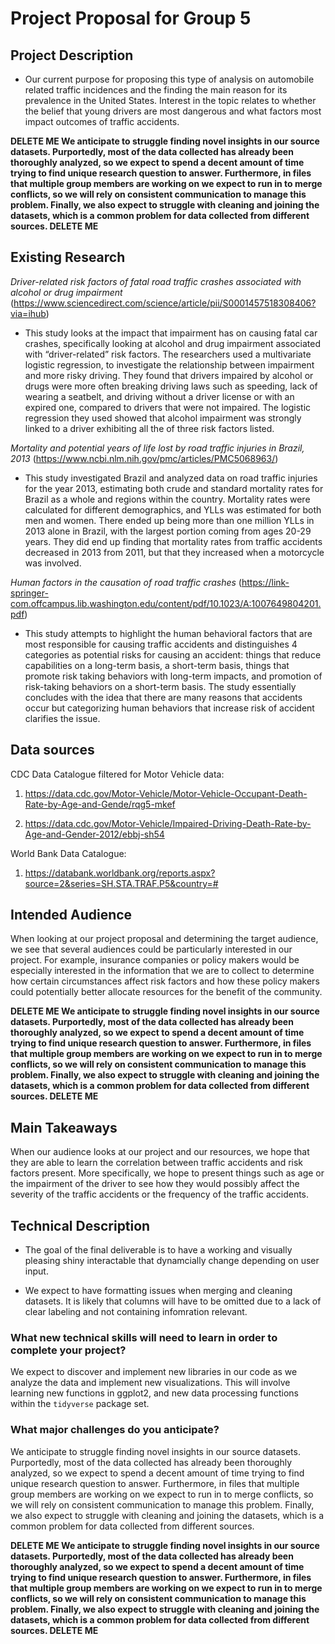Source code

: # Project Proposal for Group 5

## Project Description

- Our current purpose for proposing this type of analysis on automobile related traffic incidences and the finding the main reason for its prevalence in the United States. Interest in the topic relates to whether the belief that young drivers are most dangerous and what factors most impact outcomes of traffic accidents. 

__DELETE ME We anticipate to struggle finding novel insights in our source datasets. Purportedly, most of the data collected has already been thoroughly analyzed, so we expect to spend a decent amount of time trying to find unique research question to answer. Furthermore, in files that multiple group members are working on we expect to run in to merge conflicts, so we will rely on consistent communication to manage this problem. Finally, we also expect to struggle with cleaning and joining the datasets, which is a common problem for data collected from different sources. DELETE ME__ 

## Existing Research

_Driver-related risk factors of fatal road traffic crashes associated with alcohol or drug impairment_
(https://www.sciencedirect.com/science/article/pii/S0001457518308406?via=ihub)
- This study looks at the impact that impairment has on causing fatal car crashes, specifically looking at alcohol and drug impairment associated with “driver-related” risk factors. The researchers used a multivariate logistic regression, to investigate the relationship between impairment and more risky driving. They found that drivers impaired by alcohol or drugs were more often breaking driving laws such as speeding, lack of wearing a seatbelt, and driving without a driver license or with an expired one, compared to drivers that were not impaired. The logistic regression they used showed that alcohol impairment was strongly linked to a driver exhibiting all the of three risk factors listed.

_Mortality and potential years of life lost by road traffic injuries in Brazil, 2013_
(https://www.ncbi.nlm.nih.gov/pmc/articles/PMC5068963/)
- This study investigated Brazil and analyzed data on road traffic injuries for the year 2013, estimating both crude and standard mortality rates for Brazil as a whole and regions within the country. Mortality rates were calculated for different demographics, and YLLs was estimated for both men and women. There ended up being more than one million YLLs in 2013 alone in Brazil, with the largest portion coming from ages 20-29 years. They did end up finding that mortality rates from traffic accidents decreased in 2013 from 2011, but that they increased when a motorcycle was involved.

_Human factors in the causation of road traffic crashes_
(https://link-springer-com.offcampus.lib.washington.edu/content/pdf/10.1023/A:1007649804201.pdf)
- This study attempts to highlight the human behavioral factors that are most responsible for causing traffic accidents and distinguishes 4 categories as potential risks for causing an accident: things that reduce capabilities on a long-term basis, a short-term basis, things that promote risk taking behaviors with long-term impacts, and promotion of risk-taking behaviors on a short-term basis. The study essentially concludes with the idea that there are many reasons that accidents occur but categorizing human behaviors that increase risk of accident clarifies the issue. 


## Data sources

CDC Data Catalogue filtered for Motor Vehicle data:

1. https://data.cdc.gov/Motor-Vehicle/Motor-Vehicle-Occupant-Death-Rate-by-Age-and-Gende/rqg5-mkef

2. https://data.cdc.gov/Motor-Vehicle/Impaired-Driving-Death-Rate-by-Age-and-Gender-2012/ebbj-sh54


World Bank Data Catalogue:
1. https://databank.worldbank.org/reports.aspx?source=2&series=SH.STA.TRAF.P5&country=#

## Intended Audience

When looking at our project proposal and determining the target audience, we see that several audiences could be particularly interested in our project. For example, insurance companies or policy makers would be especially interested  in the information that we are to collect to determine how certain circumstances affect risk factors and how these policy makers could potentially better allocate resources for the benefit of the community.

__DELETE ME We anticipate to struggle finding novel insights in our source datasets. Purportedly, most of the data collected has already been thoroughly analyzed, so we expect to spend a decent amount of time trying to find unique research question to answer. Furthermore, in files that multiple group members are working on we expect to run in to merge conflicts, so we will rely on consistent communication to manage this problem. Finally, we also expect to struggle with cleaning and joining the datasets, which is a common problem for data collected from different sources. DELETE ME__ 

## Main Takeaways

When our audience looks at our project and our resources, we hope that they are able to learn the correlation between traffic accidents and risk factors present. More specifically, we hope to present things such as age or the impairment of the driver to see how they would possibly affect the severity of the traffic accidents or the frequency of the traffic accidents. 

## Technical Description

- The goal of the final deliverable is to have a working and visually pleasing shiny interactable that dynamcially change depending on user input. 

- We expect to have formatting issues when merging and cleaning datasets. It is likely that columns will have to be omitted due to a lack of clear labeling and not containing infomration relevant. 

### What new technical skills will need to learn in order to complete your project?

We expect to discover and implement new libraries in our code as we analyze the data and implement new visualizations. This will involve learning new functions in ggplot2, and new data processing functions within the `tidyverse` package set.

### What major challenges do you anticipate? 

We anticipate to struggle finding novel insights in our source datasets. Purportedly, most of the data collected has already been thoroughly analyzed, so we expect to spend a decent amount of time trying to find unique research question to answer. Furthermore, in files that multiple group members are working on we expect to run in to merge conflicts, so we will rely on consistent communication to manage this problem. Finally, we also expect to struggle with cleaning and joining the datasets, which is a common problem for data collected from different sources.

__DELETE ME We anticipate to struggle finding novel insights in our source datasets. Purportedly, most of the data collected has already been thoroughly analyzed, so we expect to spend a decent amount of time trying to find unique research question to answer. Furthermore, in files that multiple group members are working on we expect to run in to merge conflicts, so we will rely on consistent communication to manage this problem. Finally, we also expect to struggle with cleaning and joining the datasets, which is a common problem for data collected from different sources. DELETE ME__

## TASK GOAL
Working from the data above, extract solely the lines from the one containing "When our audience" through the one containing "### What major challenges do you anticipate?", exactly as they appear, both included.

## EXERCISE SOLUTION
When our audience looks at our project and our resources, we hope that they are able to learn the correlation between traffic accidents and risk factors present. More specifically, we hope to present things such as age or the impairment of the driver to see how they would possibly affect the severity of the traffic accidents or the frequency of the traffic accidents. 

## Technical Description

- The goal of the final deliverable is to have a working and visually pleasing shiny interactable that dynamcially change depending on user input. 

- We expect to have formatting issues when merging and cleaning datasets. It is likely that columns will have to be omitted due to a lack of clear labeling and not containing infomration relevant. 

### What new technical skills will need to learn in order to complete your project?

We expect to discover and implement new libraries in our code as we analyze the data and implement new visualizations. This will involve learning new functions in ggplot2, and new data processing functions within the `tidyverse` package set.

### What major challenges do you anticipate? 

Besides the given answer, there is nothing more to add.